Мистическим инструментом воздействия на окружающий мир стали также различные изобразительные формы.
Пожалуй, наиболее ярким примером доисторических изобразительных форм является пещерная живопись. Она неплохо сохранилась, так как в пещерах тысячелетиями удерживались неизменными температура и влажность. Пещер с живописными изображениями обнаружено много, расположены они в Испании и Франции по обе стороны Пиренейских гор, а также в полосе, протянувшейся и сужающейся от этого «узла» к востоку. Самая ранняя из известных — пещера Шове (32 тыс. до н.э.); наиболее знамениты Альтамира, Ласко, Ла Мадлен. В России известна так называемая Капова пещера в Башкирии. Пещерная живопись, согласно последним данным, прекращает свое существование к 10 тыс. до н.э., но почему, остается пока загадкой. Доступные исследователям более поздние живописные опыты гомо сапиенс не имеют никакой преемственной связи с этой живописью.
Это удивительные изображения быков, коров, антилоп, выполненные минеральными красками в реалистической или стилизованной манере, и всегда одиночные фигуры животных, не связанные общей композицией. В сознании людей эти изображения обладали свойствами и силой подлинных животных, а специальные обряды возле них должны были обеспечить удачную охоту. Проведению ритуала предшествовала соответствующая подготовка (пост, воздержание), а сама церемония считалась, «приводила в готовность» охотника, его снаряжение и жертву; фактически сам ритуал уже был частью охоты [6, c. 160]. Этнографы описали аналогичные обряды, в которых животных имитировали переодетые в их шкуры члены племени.
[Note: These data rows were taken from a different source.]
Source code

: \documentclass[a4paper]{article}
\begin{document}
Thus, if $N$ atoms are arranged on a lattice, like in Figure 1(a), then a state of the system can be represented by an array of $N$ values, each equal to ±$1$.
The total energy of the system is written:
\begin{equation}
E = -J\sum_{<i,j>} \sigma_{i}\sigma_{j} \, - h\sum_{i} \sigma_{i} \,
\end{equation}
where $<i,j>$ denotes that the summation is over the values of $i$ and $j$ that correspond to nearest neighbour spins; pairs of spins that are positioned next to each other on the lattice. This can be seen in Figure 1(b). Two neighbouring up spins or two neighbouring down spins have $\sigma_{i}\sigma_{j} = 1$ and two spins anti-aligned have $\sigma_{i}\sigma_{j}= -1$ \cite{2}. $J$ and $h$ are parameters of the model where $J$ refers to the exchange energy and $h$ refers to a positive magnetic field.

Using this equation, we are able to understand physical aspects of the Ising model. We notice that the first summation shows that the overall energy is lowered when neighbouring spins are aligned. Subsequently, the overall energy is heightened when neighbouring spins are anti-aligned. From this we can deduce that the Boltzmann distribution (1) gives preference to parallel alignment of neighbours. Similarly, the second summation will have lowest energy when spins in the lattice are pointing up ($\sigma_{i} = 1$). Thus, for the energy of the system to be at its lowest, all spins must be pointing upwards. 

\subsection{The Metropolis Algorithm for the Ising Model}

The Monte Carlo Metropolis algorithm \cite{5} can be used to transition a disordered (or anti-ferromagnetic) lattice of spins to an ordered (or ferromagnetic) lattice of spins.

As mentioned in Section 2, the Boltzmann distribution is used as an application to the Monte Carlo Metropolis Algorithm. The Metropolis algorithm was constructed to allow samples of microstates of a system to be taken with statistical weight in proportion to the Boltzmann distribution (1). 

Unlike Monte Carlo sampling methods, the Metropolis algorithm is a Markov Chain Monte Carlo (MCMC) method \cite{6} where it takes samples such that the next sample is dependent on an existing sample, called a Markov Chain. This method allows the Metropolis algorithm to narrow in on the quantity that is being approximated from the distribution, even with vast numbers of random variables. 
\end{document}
Другая древнейшая изобразительная форма — орнаменты. Они носили охранительную функцию. Их высекали на копьях, наносили на сакральных чашах, ими окаймляли края одежды и т.п.. Самые первые орнаменты — простейшие: из точек, из прямых и волнистых линий; потом появились спирали, кресты, круги, треугольники и т.п. и, наконец, изображения животных, людей, растений. Фигурки в орнаментах, как правило, были схематизированными, в дальнейшем связь с первообразом вовсе стиралась — они превращались в абстрактный узор [7, c. 20]. Быть может, изначально аналогичная охранительная функция приписывалась татуировкам, хотя в настоящее время у народов традиционных культур — это еще и опознавательные знаки племени и статуса их носителя. Исследователи предполагают, что ту же охранительную роль выполняли, по-видимому, ожерелья, браслеты, кольца. Пока не нашли своего объяснения встречающиеся в пещерной живописи отпечатки человеческих ладоней в виде отдельных изображений или в виде фризов, и некоторые другие.
И конечно, нельзя не сказать о древнейших пластических изобразительных формах, в первую очередь о маленьких (4–17 см) женских скульптурках, бытовавших повсеместно. Главное в них — как правило, пышное тело, грудь, живот и пренебрежение к проработке головы, рук, ног. Это — продолжательница жизни, заключающая в себе великую и непостижимую тайну возрождения. Археологи назвали их «палеолитическими Венерами».
Отношение к изобразительным формам оставалось мистическим тысячелетиями, но эта составляющая постепенно ослабевала.
Очевидно, что при создании тех или иных изобразительных форм древние мастера стремились как можно убедительнее передать прежде всего их функциональное назначение: акцентировалось только самое главное с точки зрения назначения формы; детали же, заведомо второстепенные, передавались весьма условно. Отсюда — простота, целостность, порою некоторая условность, но и особая убедительность создаваемых образов.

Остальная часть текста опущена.